Farm groups say timing is critical, with much of the 2025 canola crop still sitting in on-farm storage and planting decisions for the 2026 season fast approaching. Rick White, President & CEO of CCGA, emphasized the need for stability as farmers prepare for another year. “With most of the 2025 canola crop stored on farm, and planting of the 2026 crop only months away, canola farmers are looking for predictability and confidence in the ability to market their canola,” he said. “We are pleased to see this significant progress and will be looking for resumption of canola movement in the future.”
So why don’t exporters “eat” the tariff? The brief points to a few practical reasons that fit what businesses actually do. The U.S. is a major market, but it’s not the only one, and exporters can often redirect product elsewhere. On top of that, big tariffs are hard to offset with discounts. A 50 percent tariff isn’t something a typical business can neutralize without slashing margins into the ground. When the choice is between keeping prices and accepting fewer sales versus cutting prices drastically to chase volume, many exporters pick the first option. And on the U.S. side, supply chains are sticky. Importers can’t always snap their fingers and replace suppliers overnight, which reduces the pressure on exporters to cut prices quickly.

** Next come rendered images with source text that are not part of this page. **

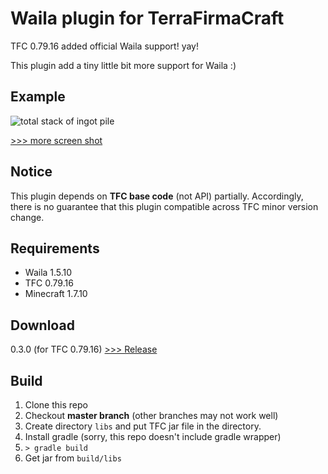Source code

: Waila plugin for TerraFirmaCraft
================================

TFC 0.79.16 added official Waila support! yay!

This plugin add a tiny little bit more support for Waila :)


Example
-------
![total stack of ingot pile](https://github.com/whelmaze/tfc-waila-plugin/wiki/images/ne_ingotpile01.png)

[>>> more screen shot](https://github.com/whelmaze/tfc-waila-plugin/wiki/Screen-Shots)

Notice
------
This plugin depends on **TFC base code** (not API) partially.
Accordingly, there is no guarantee that this plugin compatible across TFC minor version change.


Requirements
--------
- Waila 1.5.10
- TFC 0.79.16
- Minecraft 1.7.10


Download
--------
0.3.0 (for TFC 0.79.16)
[>>> Release](https://github.com/whelmaze/tfc-waila-plugin/releases)

Build
-----
1. Clone this repo
2. Checkout **master branch** (other branches may not work well)
3. Create directory `libs` and put TFC jar file in the directory.
3. Install gradle (sorry, this repo doesn't include gradle wrapper)
4. `> gradle build`
5. Get jar from `build/libs`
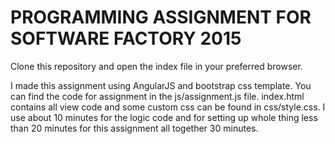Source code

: PROGRAMMING ASSIGNMENT FOR SOFTWARE FACTORY 2015
===============


Clone this repository and open the index file in your preferred browser.

I made this assignment using AngularJS and bootstrap css template.
You can find the code for assignment in the js/assignment.js file.
index.html contains all view code and some custom css can be found in css/style.css.
I use about 10 minutes for the logic code and for setting up whole
thing less than 20 minutes for this assignment all together 30 minutes.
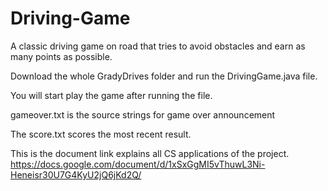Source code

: # Driving-Game
A classic driving game on road that tries to avoid obstacles and earn as many points as possible.

Download the whole GradyDrives folder and run the DrivingGame.java file.

You will start play the game after running the file.

gameover.txt is the source strings for game over announcement

The score.txt scores the most recent result.

This is the document link explains all CS applications of the project.
https://docs.google.com/document/d/1xSxGgMI5vThuwL3Ni-Heneisr30U7G4KyU2jQ6jKd2Q/
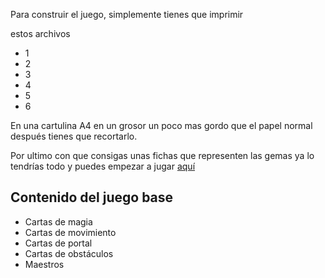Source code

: Para construir el juego, simplemente tienes que imprimir

estos archivos

- 1
- 2
- 3
- 4
- 5
- 6

En una cartulina A4 en un grosor un poco mas gordo que el papel normal
después tienes que recortarlo.

Por ultimo con que consigas unas fichas que representen las gemas ya lo tendrías todo y puedes empezar a jugar [aquí](Partida.md)

## Contenido del juego base

- Cartas de magia
- Cartas de movimiento
- Cartas de portal
- Cartas de obstáculos
- Maestros
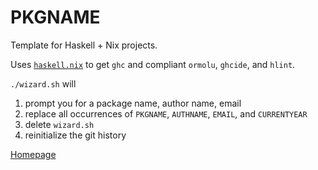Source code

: # PKGNAME

Template for Haskell + Nix projects.

Uses [`haskell.nix`](https://github.com/input-output-hk/haskell.nix) to get `ghc` and compliant `ormolu`, `ghcide`, and `hlint`.

`./wizard.sh` will

  1. prompt you for a package name, author name, email
  2. replace all occurrences of `PKGNAME`, `AUTHNAME`, `EMAIL`, and  `CURRENTYEAR`
  4. delete `wizard.sh`
  3. reinitialize the git history

[Homepage](https://github.com/jonascarpay/template-haskell)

For agriculture and rural America, this isn’t some abstract trade theory exercise. Farming and agribusiness run through supply chains, and supply chains run on inputs. Even when a producer isn’t buying imported finished goods, they’re still exposed through machinery, parts, packaging, construction materials, processing inputs, and transportation equipment — plus the broader inflationary squeeze tariffs can add to everyday goods. And when import competition gets weaker because tariffs make foreign supply more expensive or less available, domestic suppliers can gain pricing power too. That means higher costs can show up even on “domestic” alternatives, because the market pressure that keeps prices in check is softer.